Predictive Modelling of Air Quality Index (AQI) Across Diverse Cities and States of India using Machine Learning: Investigating the Influence of Punjab's Stubble Burning on AQI Variability

2404.08702

Published 4/16/2024 by Kamaljeet Kaur Sidhu, Habeeb Balogun, Kazeem Oluwakemi Oseni

🛸

Abstract

Air pollution is a common and serious problem nowadays and it cannot be ignored as it has harmful impacts on human health. To address this issue proactively, people should be aware of their surroundings, which means the environment where they survive. With this motive, this research has predicted the AQI based on different air pollutant concentrations in the atmosphere. The dataset used for this research has been taken from the official website of CPCB. The dataset has the air pollutant concentration from 22 different monitoring stations in different cities of Delhi, Haryana, and Punjab. This data is checked for null values and outliers. But, the most important thing to note is the correct understanding and imputation of such values rather than ignoring or doing wrong imputation. The time series data has been used in this research which is tested for stationarity using The Dickey-Fuller test.
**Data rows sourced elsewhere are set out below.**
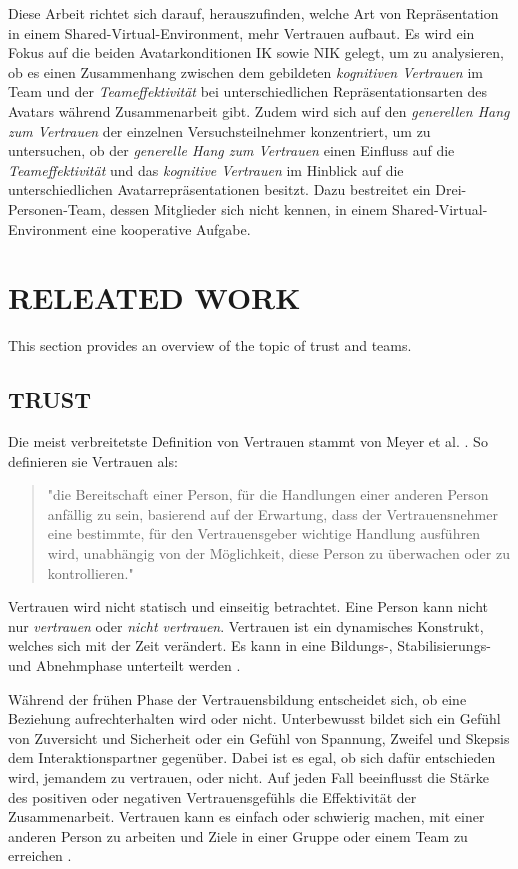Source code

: \documentclass[sigchi]{acmart}
\begin{document}
Diese Arbeit richtet sich darauf, herauszufinden, welche Art von Repräsentation in einem Shared-Virtual-Environment, mehr Vertrauen aufbaut. Es wird ein Fokus auf die beiden Avatarkonditionen IK sowie NIK gelegt, um zu analysieren, ob es einen Zusammenhang zwischen dem gebildeten \textit{kognitiven Vertrauen} im Team und der \textit{Teameffektivität} bei unterschiedlichen Repräsentationsarten des Avatars während Zusammenarbeit gibt.
Zudem wird sich auf den \textit{generellen Hang zum Vertrauen} der einzelnen Versuchsteilnehmer konzentriert, um zu untersuchen, ob der \textit{generelle Hang zum Vertrauen} einen Einfluss auf die \textit{Teameffektivität} und das \textit{kognitive Vertrauen} im Hinblick auf die unterschiedlichen Avatarrepräsentationen besitzt. Dazu bestreitet ein Drei-Personen-Team, dessen Mitglieder sich nicht kennen, in einem Shared-Virtual-Environment eine kooperative Aufgabe.

\section{RELEATED WORK}
This section provides an overview of the topic of trust and teams.
\subsection{TRUST}
Die meist verbreitetste Definition von Vertrauen stammt von Meyer et al. \citep[S. 712]{mayer1995integrative}. So definieren sie Vertrauen als:
\begin{quote} "die Bereitschaft einer Person, für die Handlungen einer anderen Person anfällig zu sein, basierend auf der Erwartung, dass der Vertrauensnehmer eine bestimmte, für den Vertrauensgeber wichtige Handlung ausführen wird, unabhängig von der Möglichkeit, diese Person zu überwachen oder zu kontrollieren." \end{quote}

Vertrauen wird nicht statisch und einseitig betrachtet. Eine Person kann nicht nur \textit{vertrauen} oder \textit{nicht vertrauen}. Vertrauen ist ein dynamisches Konstrukt, welches sich mit der Zeit verändert. Es kann in eine Bildungs-, Stabilisierungs- und Abnehmphase unterteilt werden \citep[S. 396]{rousseau1998not}.

Während der frühen Phase der Vertrauensbildung entscheidet sich, ob eine Beziehung aufrechterhalten wird oder nicht. Unterbewusst bildet sich ein Gefühl von Zuversicht und Sicherheit oder ein Gefühl von Spannung, Zweifel und Skepsis dem Interaktionspartner gegenüber. 
Dabei ist es egal, ob sich dafür entschieden wird, jemandem zu vertrauen, oder nicht. Auf jeden Fall beeinflusst die Stärke des positiven oder negativen Vertrauensgefühls die Effektivität der Zusammenarbeit. Vertrauen kann es einfach oder schwierig machen, mit einer anderen Person zu arbeiten und Ziele in einer Gruppe oder einem Team zu erreichen \citep[S. 405-406]{bigley1998straining}.
\end{document}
Further different ML models like CatBoost, XGBoost, Random Forest, SVM regressor, time series model SARIMAX, and deep learning model LSTM have been used to predict AQI. For the performance evaluation of different models, I used MSE, RMSE, MAE, and R2. It is observed that Random Forest performed better as compared to other models.
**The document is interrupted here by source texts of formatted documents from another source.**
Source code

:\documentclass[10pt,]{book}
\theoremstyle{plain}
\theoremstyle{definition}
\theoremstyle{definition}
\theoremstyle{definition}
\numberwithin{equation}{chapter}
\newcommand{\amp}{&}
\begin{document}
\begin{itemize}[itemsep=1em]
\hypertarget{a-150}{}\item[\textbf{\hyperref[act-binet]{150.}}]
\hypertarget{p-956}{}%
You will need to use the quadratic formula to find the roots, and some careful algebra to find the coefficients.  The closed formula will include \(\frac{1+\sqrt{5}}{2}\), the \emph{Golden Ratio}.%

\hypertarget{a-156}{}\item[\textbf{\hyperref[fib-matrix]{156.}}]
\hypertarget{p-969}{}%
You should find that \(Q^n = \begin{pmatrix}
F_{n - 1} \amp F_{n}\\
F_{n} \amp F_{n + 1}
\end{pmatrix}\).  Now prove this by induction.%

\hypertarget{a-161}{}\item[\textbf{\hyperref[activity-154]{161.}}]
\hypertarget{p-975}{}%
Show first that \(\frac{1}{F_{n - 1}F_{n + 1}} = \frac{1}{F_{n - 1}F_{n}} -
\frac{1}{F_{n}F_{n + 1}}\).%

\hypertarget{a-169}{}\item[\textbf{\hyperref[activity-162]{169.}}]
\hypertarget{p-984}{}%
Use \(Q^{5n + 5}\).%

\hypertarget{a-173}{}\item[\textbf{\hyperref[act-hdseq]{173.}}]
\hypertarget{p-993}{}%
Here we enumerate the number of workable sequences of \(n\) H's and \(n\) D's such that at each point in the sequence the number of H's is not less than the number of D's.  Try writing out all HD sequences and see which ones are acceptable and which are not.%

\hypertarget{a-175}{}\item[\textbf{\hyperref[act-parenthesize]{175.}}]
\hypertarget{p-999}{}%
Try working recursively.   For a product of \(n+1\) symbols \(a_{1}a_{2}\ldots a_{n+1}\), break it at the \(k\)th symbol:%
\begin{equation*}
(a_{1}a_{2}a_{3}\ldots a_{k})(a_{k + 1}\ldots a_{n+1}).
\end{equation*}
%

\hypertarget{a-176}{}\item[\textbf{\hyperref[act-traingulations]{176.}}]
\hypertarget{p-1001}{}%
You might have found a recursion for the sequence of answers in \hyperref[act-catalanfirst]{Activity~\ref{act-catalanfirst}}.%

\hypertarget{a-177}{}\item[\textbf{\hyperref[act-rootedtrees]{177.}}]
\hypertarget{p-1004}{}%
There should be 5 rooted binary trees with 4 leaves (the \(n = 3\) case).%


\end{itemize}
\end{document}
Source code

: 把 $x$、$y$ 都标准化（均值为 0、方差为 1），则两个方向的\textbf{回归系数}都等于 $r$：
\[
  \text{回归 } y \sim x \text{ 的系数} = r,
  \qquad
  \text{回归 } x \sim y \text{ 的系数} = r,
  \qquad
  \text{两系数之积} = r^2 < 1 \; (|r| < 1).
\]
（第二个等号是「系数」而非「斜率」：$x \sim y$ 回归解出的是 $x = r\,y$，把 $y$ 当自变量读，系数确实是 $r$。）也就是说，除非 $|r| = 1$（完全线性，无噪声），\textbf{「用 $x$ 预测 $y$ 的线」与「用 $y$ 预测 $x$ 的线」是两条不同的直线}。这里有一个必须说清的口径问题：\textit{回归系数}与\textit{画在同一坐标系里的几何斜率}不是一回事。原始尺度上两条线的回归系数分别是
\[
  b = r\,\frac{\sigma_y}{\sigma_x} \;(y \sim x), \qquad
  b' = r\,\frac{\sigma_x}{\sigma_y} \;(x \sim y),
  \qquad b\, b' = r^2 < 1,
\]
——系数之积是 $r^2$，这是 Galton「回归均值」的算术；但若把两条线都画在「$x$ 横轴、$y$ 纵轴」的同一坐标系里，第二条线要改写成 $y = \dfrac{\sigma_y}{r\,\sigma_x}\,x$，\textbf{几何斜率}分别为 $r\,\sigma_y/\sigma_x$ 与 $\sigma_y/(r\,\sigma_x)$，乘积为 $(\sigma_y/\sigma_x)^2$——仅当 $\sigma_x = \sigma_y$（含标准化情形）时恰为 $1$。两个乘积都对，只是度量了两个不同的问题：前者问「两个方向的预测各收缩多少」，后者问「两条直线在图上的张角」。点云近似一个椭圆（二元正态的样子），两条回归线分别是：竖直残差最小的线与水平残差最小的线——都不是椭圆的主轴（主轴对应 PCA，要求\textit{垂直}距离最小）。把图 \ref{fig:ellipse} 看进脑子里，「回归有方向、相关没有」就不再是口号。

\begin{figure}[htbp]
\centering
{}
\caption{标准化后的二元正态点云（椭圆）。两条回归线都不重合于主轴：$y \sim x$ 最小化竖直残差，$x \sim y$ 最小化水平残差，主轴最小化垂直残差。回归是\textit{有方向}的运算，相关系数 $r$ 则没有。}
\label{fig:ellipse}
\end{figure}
Create account to get full access

Overview

This research paper aims to predict the Air Quality Index (AQI) based on different air pollutant concentrations in the atmosphere.
The dataset used for this research is from the official website of the Central Pollution Control Board (CPCB) and covers air pollutant concentrations from 22 different monitoring stations in Delhi, Haryana, and Punjab.
The researchers have employed various machine learning (ML) models, including CatBoost, XGBoost, Random Forest, Support Vector Machine (SVM) regressor, the time series model SARIMAX, and the deep learning model LSTM, to predict AQI.
The performance of these models is evaluated using metrics such as Mean Squared Error (MSE), Root Mean Squared Error (RMSE), Mean Absolute Error (MAE), and R-squared (R²).
The researchers found that the Random Forest model performed better compared to the other models.

Plain English Explanation

Air pollution is a serious problem that can harm human health, so it's important for people to understand the quality of the air around them. This research aimed to predict the Air Quality Index (AQI), which measures how polluted the air is, based on the concentrations of different air pollutants.
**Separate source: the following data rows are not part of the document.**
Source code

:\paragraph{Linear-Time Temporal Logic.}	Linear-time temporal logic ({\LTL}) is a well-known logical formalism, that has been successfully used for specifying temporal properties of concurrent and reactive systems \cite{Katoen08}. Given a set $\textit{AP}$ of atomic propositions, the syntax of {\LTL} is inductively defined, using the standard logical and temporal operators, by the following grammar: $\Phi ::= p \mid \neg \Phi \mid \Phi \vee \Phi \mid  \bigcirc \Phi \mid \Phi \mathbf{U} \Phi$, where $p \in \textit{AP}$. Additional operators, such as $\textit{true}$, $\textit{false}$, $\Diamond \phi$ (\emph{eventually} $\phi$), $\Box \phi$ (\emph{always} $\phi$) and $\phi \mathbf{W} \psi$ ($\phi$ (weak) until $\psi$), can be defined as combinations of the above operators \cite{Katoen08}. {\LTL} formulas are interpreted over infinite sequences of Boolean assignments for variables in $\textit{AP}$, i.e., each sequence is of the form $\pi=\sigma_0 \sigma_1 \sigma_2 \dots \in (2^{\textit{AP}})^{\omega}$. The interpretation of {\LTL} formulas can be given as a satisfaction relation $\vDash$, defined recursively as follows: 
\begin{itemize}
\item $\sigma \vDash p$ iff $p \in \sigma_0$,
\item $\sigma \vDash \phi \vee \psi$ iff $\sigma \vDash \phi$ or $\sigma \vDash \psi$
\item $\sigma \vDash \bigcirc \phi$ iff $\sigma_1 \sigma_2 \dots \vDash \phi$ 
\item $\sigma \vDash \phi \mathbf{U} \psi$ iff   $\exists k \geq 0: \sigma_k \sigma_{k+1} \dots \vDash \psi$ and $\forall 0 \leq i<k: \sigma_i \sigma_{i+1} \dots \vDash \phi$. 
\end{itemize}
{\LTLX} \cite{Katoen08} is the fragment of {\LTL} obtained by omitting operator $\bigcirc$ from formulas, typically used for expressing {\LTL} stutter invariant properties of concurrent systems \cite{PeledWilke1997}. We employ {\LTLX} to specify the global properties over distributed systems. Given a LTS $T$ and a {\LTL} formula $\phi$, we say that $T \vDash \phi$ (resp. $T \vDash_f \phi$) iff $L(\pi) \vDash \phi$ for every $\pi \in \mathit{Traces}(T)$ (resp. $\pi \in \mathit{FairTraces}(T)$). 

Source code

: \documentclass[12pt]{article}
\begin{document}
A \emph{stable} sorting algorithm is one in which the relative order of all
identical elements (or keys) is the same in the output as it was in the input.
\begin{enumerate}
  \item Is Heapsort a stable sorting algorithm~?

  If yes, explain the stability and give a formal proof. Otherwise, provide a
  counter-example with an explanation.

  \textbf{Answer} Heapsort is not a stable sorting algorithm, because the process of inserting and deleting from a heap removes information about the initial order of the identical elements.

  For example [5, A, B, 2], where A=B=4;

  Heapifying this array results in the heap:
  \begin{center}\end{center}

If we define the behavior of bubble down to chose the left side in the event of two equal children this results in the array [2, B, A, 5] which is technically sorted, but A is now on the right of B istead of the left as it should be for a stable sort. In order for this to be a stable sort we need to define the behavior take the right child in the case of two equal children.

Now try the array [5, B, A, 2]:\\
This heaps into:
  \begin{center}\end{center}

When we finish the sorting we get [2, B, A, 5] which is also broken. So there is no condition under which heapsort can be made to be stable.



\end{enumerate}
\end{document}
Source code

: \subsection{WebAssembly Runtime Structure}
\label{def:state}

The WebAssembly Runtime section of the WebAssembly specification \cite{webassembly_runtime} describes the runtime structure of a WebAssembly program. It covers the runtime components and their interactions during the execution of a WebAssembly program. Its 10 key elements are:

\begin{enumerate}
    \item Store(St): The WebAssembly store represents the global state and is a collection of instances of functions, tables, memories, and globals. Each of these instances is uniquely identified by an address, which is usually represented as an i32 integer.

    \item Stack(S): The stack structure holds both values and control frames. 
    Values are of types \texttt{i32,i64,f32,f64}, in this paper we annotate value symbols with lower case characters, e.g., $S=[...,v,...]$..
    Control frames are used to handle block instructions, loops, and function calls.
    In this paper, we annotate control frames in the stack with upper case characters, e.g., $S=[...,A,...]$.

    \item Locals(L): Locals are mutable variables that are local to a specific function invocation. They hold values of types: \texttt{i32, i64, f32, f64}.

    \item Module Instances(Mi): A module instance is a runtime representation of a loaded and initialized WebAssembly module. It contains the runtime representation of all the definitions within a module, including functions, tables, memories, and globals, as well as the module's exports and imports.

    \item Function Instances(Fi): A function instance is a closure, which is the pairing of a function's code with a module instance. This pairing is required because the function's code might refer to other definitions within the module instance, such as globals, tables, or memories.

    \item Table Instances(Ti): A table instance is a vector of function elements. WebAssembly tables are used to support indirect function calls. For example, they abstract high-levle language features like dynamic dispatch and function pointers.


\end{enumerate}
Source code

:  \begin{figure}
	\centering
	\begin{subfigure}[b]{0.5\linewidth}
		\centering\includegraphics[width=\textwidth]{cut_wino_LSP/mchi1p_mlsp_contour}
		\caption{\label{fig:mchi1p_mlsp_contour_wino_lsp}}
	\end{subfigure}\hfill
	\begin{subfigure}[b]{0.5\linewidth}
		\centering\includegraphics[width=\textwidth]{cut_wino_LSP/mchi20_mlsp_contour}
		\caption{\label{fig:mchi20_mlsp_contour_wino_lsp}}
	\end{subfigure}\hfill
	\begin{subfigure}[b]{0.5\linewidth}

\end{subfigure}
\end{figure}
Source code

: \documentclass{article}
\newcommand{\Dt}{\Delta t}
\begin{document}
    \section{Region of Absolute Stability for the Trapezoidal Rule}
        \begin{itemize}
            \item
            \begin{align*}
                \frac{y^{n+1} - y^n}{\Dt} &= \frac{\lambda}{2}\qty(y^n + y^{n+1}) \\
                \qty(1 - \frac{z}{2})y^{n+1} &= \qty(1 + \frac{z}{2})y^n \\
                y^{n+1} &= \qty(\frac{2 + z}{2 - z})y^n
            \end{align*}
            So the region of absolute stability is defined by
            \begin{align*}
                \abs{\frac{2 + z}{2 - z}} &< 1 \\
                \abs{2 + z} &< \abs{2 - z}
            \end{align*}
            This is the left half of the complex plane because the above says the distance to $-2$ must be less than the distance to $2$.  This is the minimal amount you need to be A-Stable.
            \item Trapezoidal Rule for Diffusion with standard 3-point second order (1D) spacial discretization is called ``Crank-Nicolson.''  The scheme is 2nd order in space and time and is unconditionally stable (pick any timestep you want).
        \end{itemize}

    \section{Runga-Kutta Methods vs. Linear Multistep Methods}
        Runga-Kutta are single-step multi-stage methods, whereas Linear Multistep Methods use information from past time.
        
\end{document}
The researchers used data on air pollutant levels from monitoring stations in several cities in northern India. They checked the data for any missing or unusual values and made sure to handle them correctly, as that's an important step in working with real-world data.

Next, the researchers tried out several different machine learning models to predict the AQI. These included decision tree-based models like CatBoost and XGBoost, the popular Random Forest model, the classic Support Vector Machine (SVM) regressor, a time series model called SARIMAX, and a deep learning model called LSTM.

To evaluate how well each model performed, the researchers looked at several common metrics, such as the Mean Squared Error (MSE), Root Mean Squared Error (RMSE), and Mean Absolute Error (MAE). They also calculated the R-squared (R²) value, which shows how much of the variation in the data the model can explain.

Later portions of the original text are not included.